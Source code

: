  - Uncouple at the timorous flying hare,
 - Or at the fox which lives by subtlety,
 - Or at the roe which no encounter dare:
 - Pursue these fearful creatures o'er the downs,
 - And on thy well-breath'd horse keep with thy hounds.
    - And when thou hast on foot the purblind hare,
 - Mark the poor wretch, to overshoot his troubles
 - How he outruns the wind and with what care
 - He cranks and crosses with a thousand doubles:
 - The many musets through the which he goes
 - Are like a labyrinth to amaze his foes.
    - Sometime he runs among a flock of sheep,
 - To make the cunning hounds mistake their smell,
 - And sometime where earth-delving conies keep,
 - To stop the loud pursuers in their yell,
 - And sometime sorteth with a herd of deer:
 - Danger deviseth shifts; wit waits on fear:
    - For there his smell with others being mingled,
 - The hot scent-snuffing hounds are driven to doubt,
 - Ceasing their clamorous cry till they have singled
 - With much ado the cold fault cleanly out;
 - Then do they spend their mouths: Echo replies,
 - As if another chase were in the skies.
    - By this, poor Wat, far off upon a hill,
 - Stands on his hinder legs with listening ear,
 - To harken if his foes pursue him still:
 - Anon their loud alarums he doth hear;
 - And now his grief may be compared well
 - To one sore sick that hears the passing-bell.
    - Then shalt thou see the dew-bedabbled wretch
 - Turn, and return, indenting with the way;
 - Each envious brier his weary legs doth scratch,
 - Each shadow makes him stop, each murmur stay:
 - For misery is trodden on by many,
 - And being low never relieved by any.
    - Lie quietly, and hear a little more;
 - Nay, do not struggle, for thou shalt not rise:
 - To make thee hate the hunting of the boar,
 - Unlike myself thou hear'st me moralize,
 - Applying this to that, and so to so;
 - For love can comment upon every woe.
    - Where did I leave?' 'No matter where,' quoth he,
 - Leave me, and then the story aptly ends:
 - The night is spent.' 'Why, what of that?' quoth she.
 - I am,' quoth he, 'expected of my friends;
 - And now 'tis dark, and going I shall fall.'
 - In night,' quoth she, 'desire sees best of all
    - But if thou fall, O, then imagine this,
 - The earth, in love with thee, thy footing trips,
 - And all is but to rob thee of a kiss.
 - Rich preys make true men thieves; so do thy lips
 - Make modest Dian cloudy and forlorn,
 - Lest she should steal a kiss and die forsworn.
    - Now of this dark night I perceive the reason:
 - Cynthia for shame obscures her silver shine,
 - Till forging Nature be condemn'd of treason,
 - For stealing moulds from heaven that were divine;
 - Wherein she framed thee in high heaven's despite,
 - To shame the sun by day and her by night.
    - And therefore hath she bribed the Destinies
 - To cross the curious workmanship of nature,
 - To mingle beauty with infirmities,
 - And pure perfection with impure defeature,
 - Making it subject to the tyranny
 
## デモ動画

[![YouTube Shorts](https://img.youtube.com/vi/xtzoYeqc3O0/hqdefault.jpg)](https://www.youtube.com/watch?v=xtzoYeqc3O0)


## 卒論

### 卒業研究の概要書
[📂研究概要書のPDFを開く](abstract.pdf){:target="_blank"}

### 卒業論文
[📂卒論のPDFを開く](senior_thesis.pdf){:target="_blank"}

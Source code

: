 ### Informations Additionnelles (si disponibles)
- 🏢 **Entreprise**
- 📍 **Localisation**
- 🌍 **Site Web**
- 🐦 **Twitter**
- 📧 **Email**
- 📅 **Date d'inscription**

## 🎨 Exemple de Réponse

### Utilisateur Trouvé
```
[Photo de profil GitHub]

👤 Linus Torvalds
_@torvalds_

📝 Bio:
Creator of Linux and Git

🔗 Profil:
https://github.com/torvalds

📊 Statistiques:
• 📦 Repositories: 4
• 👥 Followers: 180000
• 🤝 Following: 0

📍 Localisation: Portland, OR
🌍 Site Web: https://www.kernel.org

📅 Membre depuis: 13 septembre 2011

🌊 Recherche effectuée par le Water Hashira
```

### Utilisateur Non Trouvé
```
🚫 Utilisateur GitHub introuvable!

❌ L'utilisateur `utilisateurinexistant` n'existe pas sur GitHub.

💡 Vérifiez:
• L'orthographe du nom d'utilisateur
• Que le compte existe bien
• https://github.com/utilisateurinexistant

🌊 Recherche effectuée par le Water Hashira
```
----
**What needs to be done:**
Only the lines from the top of the data through the line that contains "- I am,' quoth he, 'expected of my friends;" should be quoted, exactly as they stand.

**Exercise answer:**
Source code

:  - Uncouple at the timorous flying hare,
 - Or at the fox which lives by subtlety,
 - Or at the roe which no encounter dare:
 - Pursue these fearful creatures o'er the downs,
 - And on thy well-breath'd horse keep with thy hounds.
    - And when thou hast on foot the purblind hare,
 - Mark the poor wretch, to overshoot his troubles
 - How he outruns the wind and with what care
 - He cranks and crosses with a thousand doubles:
 - The many musets through the which he goes
 - Are like a labyrinth to amaze his foes.
    - Sometime he runs among a flock of sheep,
 - To make the cunning hounds mistake their smell,
 - And sometime where earth-delving conies keep,
 - To stop the loud pursuers in their yell,
 - And sometime sorteth with a herd of deer:
 - Danger deviseth shifts; wit waits on fear:
    - For there his smell with others being mingled,
 - The hot scent-snuffing hounds are driven to doubt,
 - Ceasing their clamorous cry till they have singled
 - With much ado the cold fault cleanly out;
 - Then do they spend their mouths: Echo replies,
 - As if another chase were in the skies.
    - By this, poor Wat, far off upon a hill,
 - Stands on his hinder legs with listening ear,
 - To harken if his foes pursue him still:
 - Anon their loud alarums he doth hear;
 - And now his grief may be compared well
 - To one sore sick that hears the passing-bell.
    - Then shalt thou see the dew-bedabbled wretch
 - Turn, and return, indenting with the way;
 - Each envious brier his weary legs doth scratch,
 - Each shadow makes him stop, each murmur stay:
 - For misery is trodden on by many,
 - And being low never relieved by any.
    - Lie quietly, and hear a little more;
 - Nay, do not struggle, for thou shalt not rise:
 - To make thee hate the hunting of the boar,
 - Unlike myself thou hear'st me moralize,
 - Applying this to that, and so to so;
 - For love can comment upon every woe.
    - Where did I leave?' 'No matter where,' quoth he,
 - Leave me, and then the story aptly ends:
 - The night is spent.' 'Why, what of that?' quoth she.
 - I am,' quoth he, 'expected of my friends;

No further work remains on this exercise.